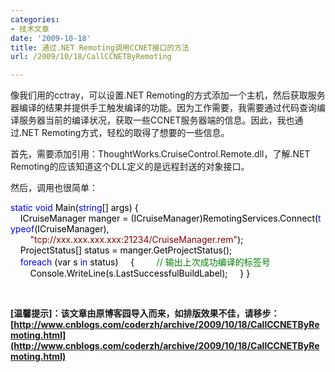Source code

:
```yaml
---
categories:
- 技术文章
date: '2009-10-18'
title: 通过.NET Remoting调用CCNET接口的方法
url: /2009/10/18/CallCCNETByRemoting

---
```



像我们用的cctray，可以设置.NET Remoting的方式添加一个主机，然后获取服务器编译的结果并提供手工触发编译的功能。因为工作需要，我需要通过代码查询编译服务器当前的编译状况，获取一些CCNET服务器端的信息。因此，我也通过.NET Remoting方式，轻松的取得了想要的一些信息。

首先，需要添加引用：ThoughtWorks.CruiseControl.Remote.dll，了解.NET Remoting的应该知道这个DLL定义的是远程封送的对象接口。

然后，调用也很简单：
<div class="cnblogs_code"><span style="color: #0000ff;">static</span><span style="color: #000000;">&nbsp;</span><span style="color: #0000ff;">void</span><span style="color: #000000;">&nbsp;Main(</span><span style="color: #0000ff;">string</span><span style="color: #000000;">[]&nbsp;args)
{
&nbsp;&nbsp;&nbsp;&nbsp;ICruiseManager&nbsp;manger&nbsp;</span><span style="color: #000000;">=</span><span style="color: #000000;">&nbsp;(ICruiseManager)RemotingServices.Connect(</span><span style="color: #0000ff;">typeof</span><span style="color: #000000;">(ICruiseManager),
&nbsp;&nbsp;&nbsp;&nbsp;&nbsp;&nbsp;&nbsp;&nbsp;</span><span style="color: #800000;">"</span><span style="color: #800000;">tcp://xxx.xxx.xxx.xxx:21234/CruiseManager.rem</span><span style="color: #800000;">"</span><span style="color: #000000;">);
<br />
&nbsp;&nbsp;&nbsp;&nbsp;ProjectStatus[]&nbsp;status&nbsp;</span><span style="color: #000000;">=</span><span style="color: #000000;">&nbsp;manger.GetProjectStatus();
<br />
&nbsp;&nbsp;&nbsp;&nbsp;</span><span style="color: #0000ff;">foreach</span><span style="color: #000000;">&nbsp;(var&nbsp;s&nbsp;</span><span style="color: #0000ff;">in</span><span style="color: #000000;">&nbsp;status)
&nbsp;&nbsp;&nbsp;&nbsp;{
&nbsp;&nbsp;&nbsp;&nbsp;&nbsp;&nbsp;&nbsp;&nbsp;</span><span style="color: #008000;">//</span><span style="color: #008000;">&nbsp;输出上次成功编译的标签号</span><span style="color: #008000;">
</span><span style="color: #000000;">&nbsp;&nbsp;&nbsp;&nbsp;&nbsp;&nbsp;&nbsp;&nbsp;Console.WriteLine(s.LastSuccessfulBuildLabel);
&nbsp;&nbsp;&nbsp;&nbsp;}
}</span></div>

&nbsp;

**[温馨提示]：该文章由原博客园导入而来，如排版效果不佳，请移步：[http://www.cnblogs.com/coderzh/archive/2009/10/18/CallCCNETByRemoting.html](http://www.cnblogs.com/coderzh/archive/2009/10/18/CallCCNETByRemoting.html)**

__Task item__
Report each line of the data in which "CallCCNETByRemoting" occurs.

__Result for this task__
url: /2009/10/18/CallCCNETByRemoting
**[温馨提示]：该文章由原博客园导入而来，如排版效果不佳，请移步：[http://www.cnblogs.com/coderzh/archive/2009/10/18/CallCCNETByRemoting.html](http://www.cnblogs.com/coderzh/archive/2009/10/18/CallCCNETByRemoting.html)**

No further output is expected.